** Opening SUPPLIED MATERIAL block **

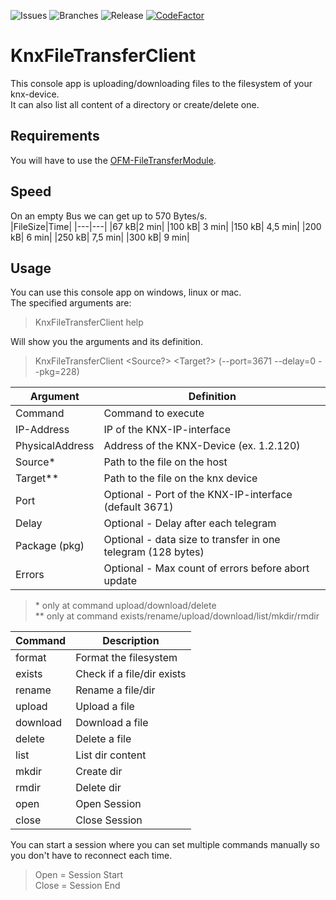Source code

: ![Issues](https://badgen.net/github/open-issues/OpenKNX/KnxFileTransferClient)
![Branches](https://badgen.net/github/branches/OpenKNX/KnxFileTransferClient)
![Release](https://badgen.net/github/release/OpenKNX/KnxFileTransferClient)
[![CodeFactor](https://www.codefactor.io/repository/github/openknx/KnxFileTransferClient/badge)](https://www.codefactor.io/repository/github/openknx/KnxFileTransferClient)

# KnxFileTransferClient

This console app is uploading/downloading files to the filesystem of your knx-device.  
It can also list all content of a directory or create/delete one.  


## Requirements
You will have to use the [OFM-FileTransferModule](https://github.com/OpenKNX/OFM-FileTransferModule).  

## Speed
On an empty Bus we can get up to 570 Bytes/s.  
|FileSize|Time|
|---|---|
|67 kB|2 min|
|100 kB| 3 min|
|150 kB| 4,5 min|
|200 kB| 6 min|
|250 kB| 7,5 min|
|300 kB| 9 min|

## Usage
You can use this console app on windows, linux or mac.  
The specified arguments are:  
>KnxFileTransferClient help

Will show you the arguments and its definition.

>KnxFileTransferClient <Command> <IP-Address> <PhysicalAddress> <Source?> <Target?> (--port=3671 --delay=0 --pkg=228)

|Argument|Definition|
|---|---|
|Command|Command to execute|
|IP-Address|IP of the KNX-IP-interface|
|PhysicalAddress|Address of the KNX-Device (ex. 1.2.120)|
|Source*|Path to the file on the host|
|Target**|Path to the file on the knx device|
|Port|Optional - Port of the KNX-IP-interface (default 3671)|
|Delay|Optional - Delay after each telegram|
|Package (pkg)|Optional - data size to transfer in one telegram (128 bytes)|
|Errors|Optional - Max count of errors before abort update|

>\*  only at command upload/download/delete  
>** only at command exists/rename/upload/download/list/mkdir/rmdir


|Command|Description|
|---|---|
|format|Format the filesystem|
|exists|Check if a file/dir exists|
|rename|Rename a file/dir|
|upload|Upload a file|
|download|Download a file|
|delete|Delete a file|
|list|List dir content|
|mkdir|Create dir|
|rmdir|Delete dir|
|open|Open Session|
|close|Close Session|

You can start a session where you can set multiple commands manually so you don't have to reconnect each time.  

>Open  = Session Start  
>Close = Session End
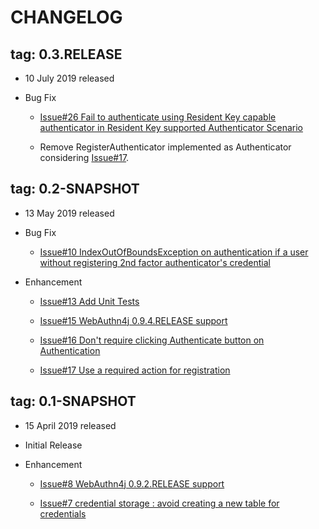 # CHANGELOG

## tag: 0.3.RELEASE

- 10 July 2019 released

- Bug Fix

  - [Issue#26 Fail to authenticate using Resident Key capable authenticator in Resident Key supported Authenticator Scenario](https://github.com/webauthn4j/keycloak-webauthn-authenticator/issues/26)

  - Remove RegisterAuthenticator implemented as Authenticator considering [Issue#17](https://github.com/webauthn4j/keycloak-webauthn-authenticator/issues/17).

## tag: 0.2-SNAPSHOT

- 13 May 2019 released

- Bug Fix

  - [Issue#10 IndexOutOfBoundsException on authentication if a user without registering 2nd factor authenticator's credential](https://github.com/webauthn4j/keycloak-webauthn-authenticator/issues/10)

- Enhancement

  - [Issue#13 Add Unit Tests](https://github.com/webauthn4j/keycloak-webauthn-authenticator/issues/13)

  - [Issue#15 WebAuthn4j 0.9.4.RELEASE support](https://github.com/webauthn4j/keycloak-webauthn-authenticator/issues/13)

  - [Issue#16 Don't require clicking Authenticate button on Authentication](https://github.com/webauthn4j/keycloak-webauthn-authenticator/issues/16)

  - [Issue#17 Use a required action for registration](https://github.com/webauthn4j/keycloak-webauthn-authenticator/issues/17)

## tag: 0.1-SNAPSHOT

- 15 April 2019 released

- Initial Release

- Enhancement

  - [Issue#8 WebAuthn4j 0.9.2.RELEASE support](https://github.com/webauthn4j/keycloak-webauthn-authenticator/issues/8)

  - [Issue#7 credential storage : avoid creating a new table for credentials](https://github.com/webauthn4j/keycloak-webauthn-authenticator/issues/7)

** Closing SUPPLIED MATERIAL block **

• **WHAT YOU HAVE TO DO**: Set every entry down again word for word, but not the pictures.

• **EXPECTED ANSWER**:
Source code

: ![Issues](https://badgen.net/github/open-issues/OpenKNX/KnxFileTransferClient)
![Branches](https://badgen.net/github/branches/OpenKNX/KnxFileTransferClient)
![Release](https://badgen.net/github/release/OpenKNX/KnxFileTransferClient)
[![CodeFactor](https://www.codefactor.io/repository/github/openknx/KnxFileTransferClient/badge)](https://www.codefactor.io/repository/github/openknx/KnxFileTransferClient)

# KnxFileTransferClient

This console app is uploading/downloading files to the filesystem of your knx-device.  
It can also list all content of a directory or create/delete one.  


## Requirements
You will have to use the [OFM-FileTransferModule](https://github.com/OpenKNX/OFM-FileTransferModule).  

## Speed
On an empty Bus we can get up to 570 Bytes/s.  
|FileSize|Time|
|---|---|
|67 kB|2 min|
|100 kB| 3 min|
|150 kB| 4,5 min|
|200 kB| 6 min|
|250 kB| 7,5 min|
|300 kB| 9 min|

## Usage
You can use this console app on windows, linux or mac.  
The specified arguments are:  
>KnxFileTransferClient help

Will show you the arguments and its definition.

>KnxFileTransferClient <Command> <IP-Address> <PhysicalAddress> <Source?> <Target?> (--port=3671 --delay=0 --pkg=228)

|Argument|Definition|
|---|---|
|Command|Command to execute|
|IP-Address|IP of the KNX-IP-interface|
|PhysicalAddress|Address of the KNX-Device (ex. 1.2.120)|
|Source*|Path to the file on the host|
|Target**|Path to the file on the knx device|
|Port|Optional - Port of the KNX-IP-interface (default 3671)|
|Delay|Optional - Delay after each telegram|
|Package (pkg)|Optional - data size to transfer in one telegram (128 bytes)|
|Errors|Optional - Max count of errors before abort update|

>\*  only at command upload/download/delete  
>** only at command exists/rename/upload/download/list/mkdir/rmdir


|Command|Description|
|---|---|
|format|Format the filesystem|
|exists|Check if a file/dir exists|
|rename|Rename a file/dir|
|upload|Upload a file|
|download|Download a file|
|delete|Delete a file|
|list|List dir content|
|mkdir|Create dir|
|rmdir|Delete dir|
|open|Open Session|
|close|Close Session|

You can start a session where you can set multiple commands manually so you don't have to reconnect each time.  

>Open  = Session Start  
>Close = Session End
 # CHANGELOG

## tag: 0.3.RELEASE

- 10 July 2019 released

- Bug Fix

  - [Issue#26 Fail to authenticate using Resident Key capable authenticator in Resident Key supported Authenticator Scenario](https://github.com/webauthn4j/keycloak-webauthn-authenticator/issues/26)

  - Remove RegisterAuthenticator implemented as Authenticator considering [Issue#17](https://github.com/webauthn4j/keycloak-webauthn-authenticator/issues/17).

## tag: 0.2-SNAPSHOT

- 13 May 2019 released

- Bug Fix

  - [Issue#10 IndexOutOfBoundsException on authentication if a user without registering 2nd factor authenticator's credential](https://github.com/webauthn4j/keycloak-webauthn-authenticator/issues/10)

- Enhancement

  - [Issue#13 Add Unit Tests](https://github.com/webauthn4j/keycloak-webauthn-authenticator/issues/13)

  - [Issue#15 WebAuthn4j 0.9.4.RELEASE support](https://github.com/webauthn4j/keycloak-webauthn-authenticator/issues/13)

  - [Issue#16 Don't require clicking Authenticate button on Authentication](https://github.com/webauthn4j/keycloak-webauthn-authenticator/issues/16)

  - [Issue#17 Use a required action for registration](https://github.com/webauthn4j/keycloak-webauthn-authenticator/issues/17)

## tag: 0.1-SNAPSHOT

- 15 April 2019 released

- Initial Release

- Enhancement

  - [Issue#8 WebAuthn4j 0.9.2.RELEASE support](https://github.com/webauthn4j/keycloak-webauthn-authenticator/issues/8)

  - [Issue#7 credential storage : avoid creating a new table for credentials](https://github.com/webauthn4j/keycloak-webauthn-authenticator/issues/7)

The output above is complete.